When Did Everyone Get So Old?

Over this past weekend I was given an amazing gift: the chance to take part in the wedding of my little brother. This is the same brother who found a way to push every button I had growing up. He had the superhuman ability of being annoying at the same time he was being extremely endearing.  I can remember days where he would seemingly push the limit to no end.

Photo Credit Maxim Photo Studio 

Photo Credit Maxim Photo Studio 

Then, somewhere along the way, he grew up. He joined the Army, he became a scuba diver, and all of a sudden he was getting married. I didn’t fully realize who this man standing before me was till I saw all the medals he was wearing on his uniform. His medals told a story: he had been places, he had done things. In that moment it was like a haze had been lifted.

I started scanning the crowd and seeing family members. My younger sister had a baby, my older sister had several babies, and all of a sudden I realized something: My family grew up! Cousins that I had once played with under the kitchen table now have mortgages, cars, and people they are responsible to.

The more and more I thought about it the more and more I realized that the people I once knew as a young man have all changed. Their lives have changed, their personalities have changed, and our relationship has changed. At the end of the day the only thing that hasn’t changed is my perception of who they are. I still remember them as the family I had growing up, and this wedding was a fantastic reminder of the truth: Those people don’t exist anymore.

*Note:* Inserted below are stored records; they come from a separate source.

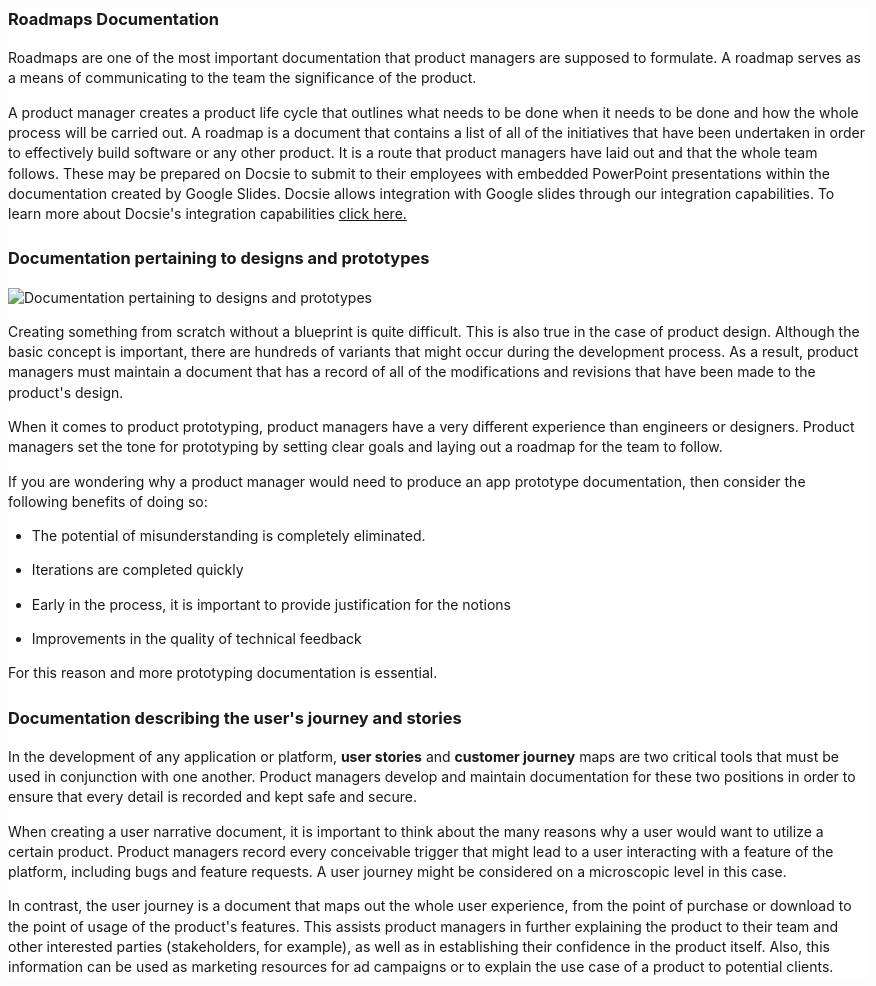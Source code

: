 ### Roadmaps Documentation

Roadmaps are one of the most important documentation that product managers are supposed to formulate. A roadmap serves as a means of communicating to the team the significance of the product.

A product manager creates a product life cycle that outlines what needs to be done when it needs to be done and how the whole process will be carried out. A roadmap is a document that contains a list of all of the initiatives that have been undertaken in order to effectively build software or any other product. It is a route that product managers have laid out and that the whole team follows. These may be prepared on Docsie to submit to their employees with embedded PowerPoint presentations within the documentation created by Google Slides. Docsie allows integration with Google slides through our integration capabilities. To learn more about Docsie's integration capabilities [click here.](https://help.docsie.io/?doc=/docsie-integrations/)

### Documentation pertaining to designs and prototypes

![Documentation pertaining to designs and prototypes](https://cdn.docsie.io/workspace_8D5W1pxgb7Jq3oZO7/doc_vQfR1TFvrUMWGTXFc/file_7UkZbKPYCrKwI0wls/boo_tt3aeZp07xsCA9YkY/dbf4c782-cb7c-467a-3fbb-eaf18de2c57bedho_pratama_T6fDN60bMWY_unsplash.jpg)

Creating something from scratch without a blueprint is quite difficult. This is also true in the case of product design. Although the basic concept is important, there are hundreds of variants that might occur during the development process. As a result, product managers must maintain a document that has a record of all of the modifications and revisions that have been made to the product's design.

When it comes to product prototyping, product managers have a very different experience than engineers or designers. Product managers set the tone for prototyping by setting clear goals and laying out a roadmap for the team to follow.

If you are wondering why a product manager would need to produce an app prototype documentation, then consider the following benefits of doing so:

* The potential of misunderstanding is completely eliminated.

* Iterations are completed quickly

* Early in the process, it is important to provide justification for the notions

* Improvements in the quality of technical feedback

For this reason and more prototyping documentation is essential.

### Documentation describing the user's journey and stories

In the development of any application or platform, **user stories** and **customer journey** maps are two critical tools that must be used in conjunction with one another. Product managers develop and maintain documentation for these two positions in order to ensure that every detail is recorded and kept safe and secure.

When creating a user narrative document, it is important to think about the many reasons why a user would want to utilize a certain product. Product managers record every conceivable trigger that might lead to a user interacting with a feature of the platform, including bugs and feature requests. A user journey might be considered on a microscopic level in this case.

In contrast, the user journey is a document that maps out the whole user experience, from the point of purchase or download to the point of usage of the product's features. This assists product managers in further explaining the product to their team and other interested parties (stakeholders, for example), as well as in establishing their confidence in the product itself. Also, this information can be used as marketing resources for ad campaigns or to explain the use case of a product to potential clients.
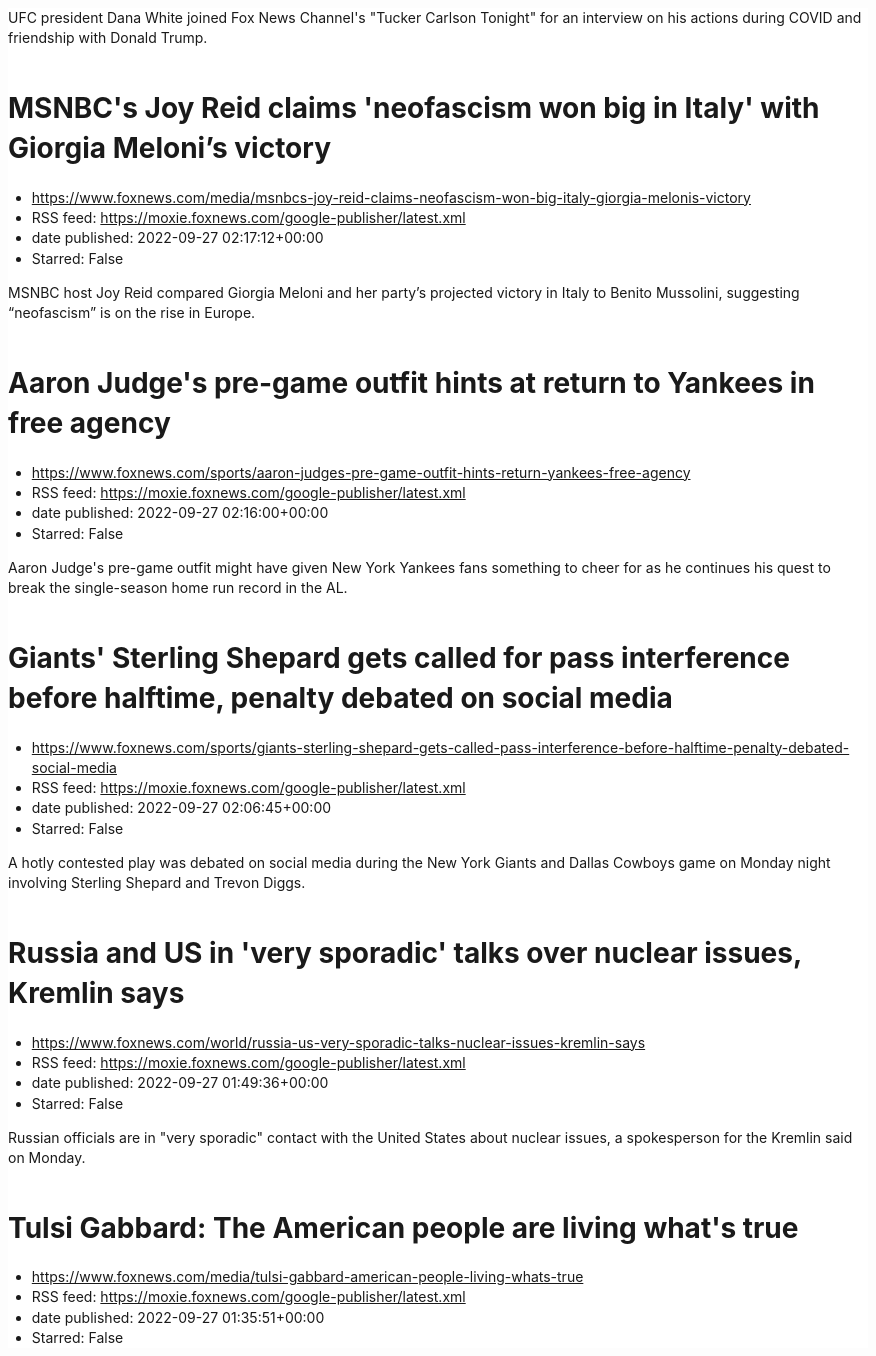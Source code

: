 UFC president Dana White joined Fox News Channel's "Tucker Carlson Tonight" for an interview on his actions during COVID and friendship with Donald Trump.

# MSNBC's Joy Reid claims 'neofascism won big in Italy' with Giorgia Meloni’s victory
 - https://www.foxnews.com/media/msnbcs-joy-reid-claims-neofascism-won-big-italy-giorgia-melonis-victory
 - RSS feed: https://moxie.foxnews.com/google-publisher/latest.xml
 - date published: 2022-09-27 02:17:12+00:00
 - Starred: False

MSNBC host Joy Reid compared Giorgia Meloni and her party’s projected victory in Italy to Benito Mussolini, suggesting “neofascism” is on the rise in Europe.

# Aaron Judge's pre-game outfit hints at return to Yankees in free agency
 - https://www.foxnews.com/sports/aaron-judges-pre-game-outfit-hints-return-yankees-free-agency
 - RSS feed: https://moxie.foxnews.com/google-publisher/latest.xml
 - date published: 2022-09-27 02:16:00+00:00
 - Starred: False

Aaron Judge's pre-game outfit might have given New York Yankees fans something to cheer for as he continues his quest to break the single-season home run record in the AL.

# Giants' Sterling Shepard gets called for pass interference before halftime, penalty debated on social media
 - https://www.foxnews.com/sports/giants-sterling-shepard-gets-called-pass-interference-before-halftime-penalty-debated-social-media
 - RSS feed: https://moxie.foxnews.com/google-publisher/latest.xml
 - date published: 2022-09-27 02:06:45+00:00
 - Starred: False

A hotly contested play was debated on social media during the New York Giants and Dallas Cowboys game on Monday night involving Sterling Shepard and Trevon Diggs.

# Russia and US in 'very sporadic' talks over nuclear issues, Kremlin says
 - https://www.foxnews.com/world/russia-us-very-sporadic-talks-nuclear-issues-kremlin-says
 - RSS feed: https://moxie.foxnews.com/google-publisher/latest.xml
 - date published: 2022-09-27 01:49:36+00:00
 - Starred: False

Russian officials are in "very sporadic" contact with the United States about nuclear issues, a spokesperson for the Kremlin said on Monday.

# Tulsi Gabbard: The American people are living what's true
 - https://www.foxnews.com/media/tulsi-gabbard-american-people-living-whats-true
 - RSS feed: https://moxie.foxnews.com/google-publisher/latest.xml
 - date published: 2022-09-27 01:35:51+00:00
 - Starred: False
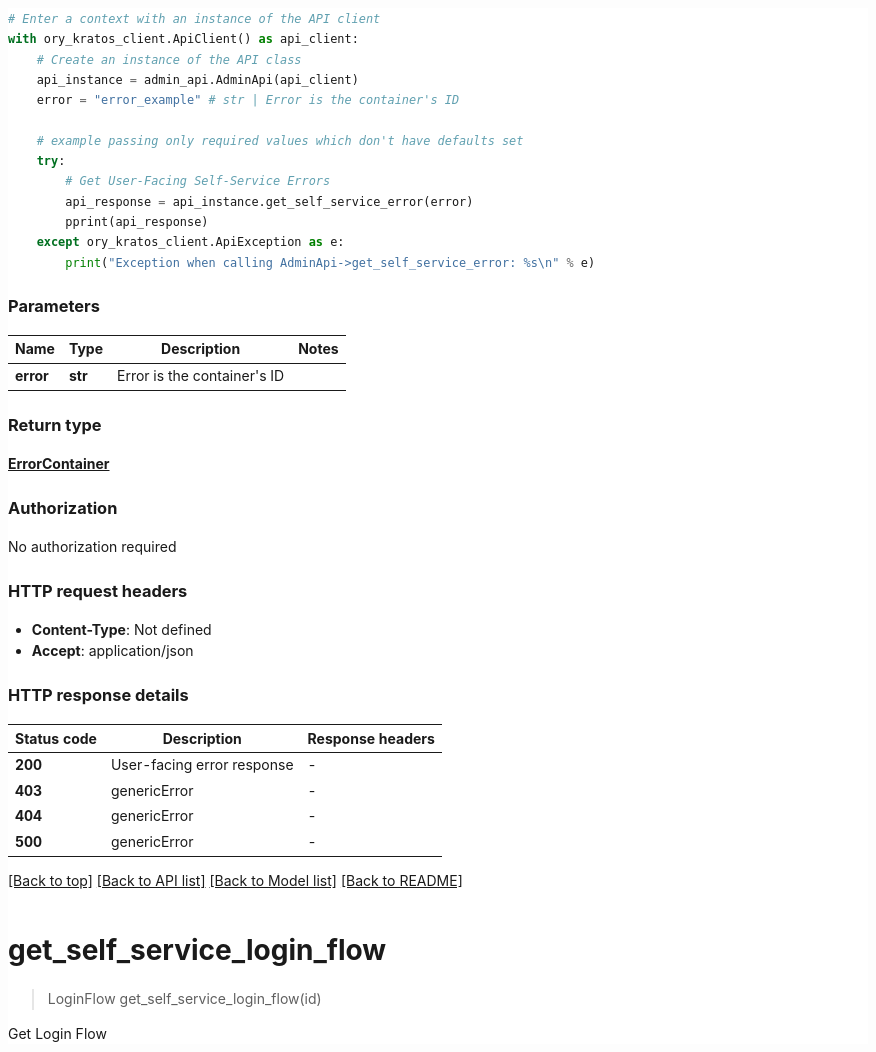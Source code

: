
 ```python
# Enter a context with an instance of the API client
with ory_kratos_client.ApiClient() as api_client:
    # Create an instance of the API class
    api_instance = admin_api.AdminApi(api_client)
    error = "error_example" # str | Error is the container's ID

    # example passing only required values which don't have defaults set
    try:
        # Get User-Facing Self-Service Errors
        api_response = api_instance.get_self_service_error(error)
        pprint(api_response)
    except ory_kratos_client.ApiException as e:
        print("Exception when calling AdminApi->get_self_service_error: %s\n" % e)
```


### Parameters

Name | Type | Description  | Notes
------------- | ------------- | ------------- | -------------
 **error** | **str**| Error is the container&#39;s ID |

### Return type

[**ErrorContainer**](ErrorContainer.md)

### Authorization

No authorization required

### HTTP request headers

 - **Content-Type**: Not defined
 - **Accept**: application/json


### HTTP response details
| Status code | Description | Response headers |
|-------------|-------------|------------------|
**200** | User-facing error response |  -  |
**403** | genericError |  -  |
**404** | genericError |  -  |
**500** | genericError |  -  |

[[Back to top]](#) [[Back to API list]](../README.md#documentation-for-api-endpoints) [[Back to Model list]](../README.md#documentation-for-models) [[Back to README]](../README.md)

# **get_self_service_login_flow**
> LoginFlow get_self_service_login_flow(id)

Get Login Flow
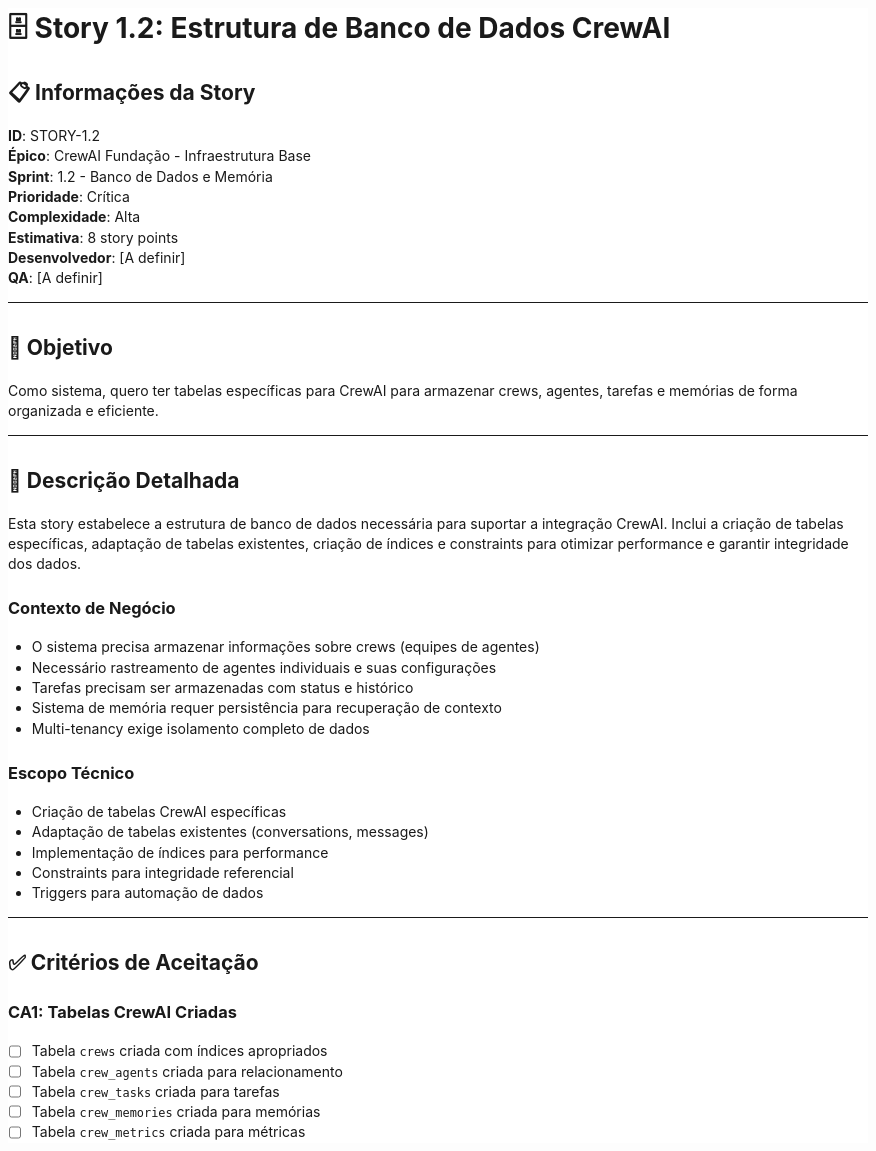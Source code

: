 # 🗄️ Story 1.2: Estrutura de Banco de Dados CrewAI

## 📋 **Informações da Story**

**ID**: STORY-1.2  
**Épico**: CrewAI Fundação - Infraestrutura Base  
**Sprint**: 1.2 - Banco de Dados e Memória  
**Prioridade**: Crítica  
**Complexidade**: Alta  
**Estimativa**: 8 story points  
**Desenvolvedor**: [A definir]  
**QA**: [A definir]  

---

## 🎯 **Objetivo**

Como sistema, quero ter tabelas específicas para CrewAI para armazenar crews, agentes, tarefas e memórias de forma organizada e eficiente.

---

## 📝 **Descrição Detalhada**

Esta story estabelece a estrutura de banco de dados necessária para suportar a integração CrewAI. Inclui a criação de tabelas específicas, adaptação de tabelas existentes, criação de índices e constraints para otimizar performance e garantir integridade dos dados.

### **Contexto de Negócio**
- O sistema precisa armazenar informações sobre crews (equipes de agentes)
- Necessário rastreamento de agentes individuais e suas configurações
- Tarefas precisam ser armazenadas com status e histórico
- Sistema de memória requer persistência para recuperação de contexto
- Multi-tenancy exige isolamento completo de dados

### **Escopo Técnico**
- Criação de tabelas CrewAI específicas
- Adaptação de tabelas existentes (conversations, messages)
- Implementação de índices para performance
- Constraints para integridade referencial
- Triggers para automação de dados

---

## ✅ **Critérios de Aceitação**

### **CA1: Tabelas CrewAI Criadas**
- [ ] Tabela `crews` criada com índices apropriados
- [ ] Tabela `crew_agents` criada para relacionamento
- [ ] Tabela `crew_tasks` criada para tarefas
- [ ] Tabela `crew_memories` criada para memórias
- [ ] Tabela `crew_metrics` criada para métricas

The memories still exist, but the people don’t. Even the best things in life change. The relationships shift, some closer, some farther apart. The truth is that no matter what happens in life the people you knew back then are going to change. They will grow, they will have experiences, and they will look at you differently. This is a fact of life that cannot and should not be avoided.

I think the trick to this relationship thing is accepting the fact that change will happen. Once we’ve admitted this as a reality we can begin to do the work of what it means to be in a healthy relationship: we can learn about one another.

I wonder how the world would be different if we put away what we thought we knew and spent some time actually getting to know the person. While I’ll admit that it is a little scary to think that my family has grown up, I’m becoming bubbling with anticipation about what our new relationship is going to be like.


1 Corinthians 13:11-13

11 When I was a child, I talked like a child, I thought like a child, I reasoned like a child. When I became a man, I put the ways of childhood behind me. 12 For now we see only a reflection as in a mirror; then we shall see face to face. Now I know in part; then I shall know fully, even as I am fully known.

13 And now these three remain: faith, hope and love. But the greatest of these is love.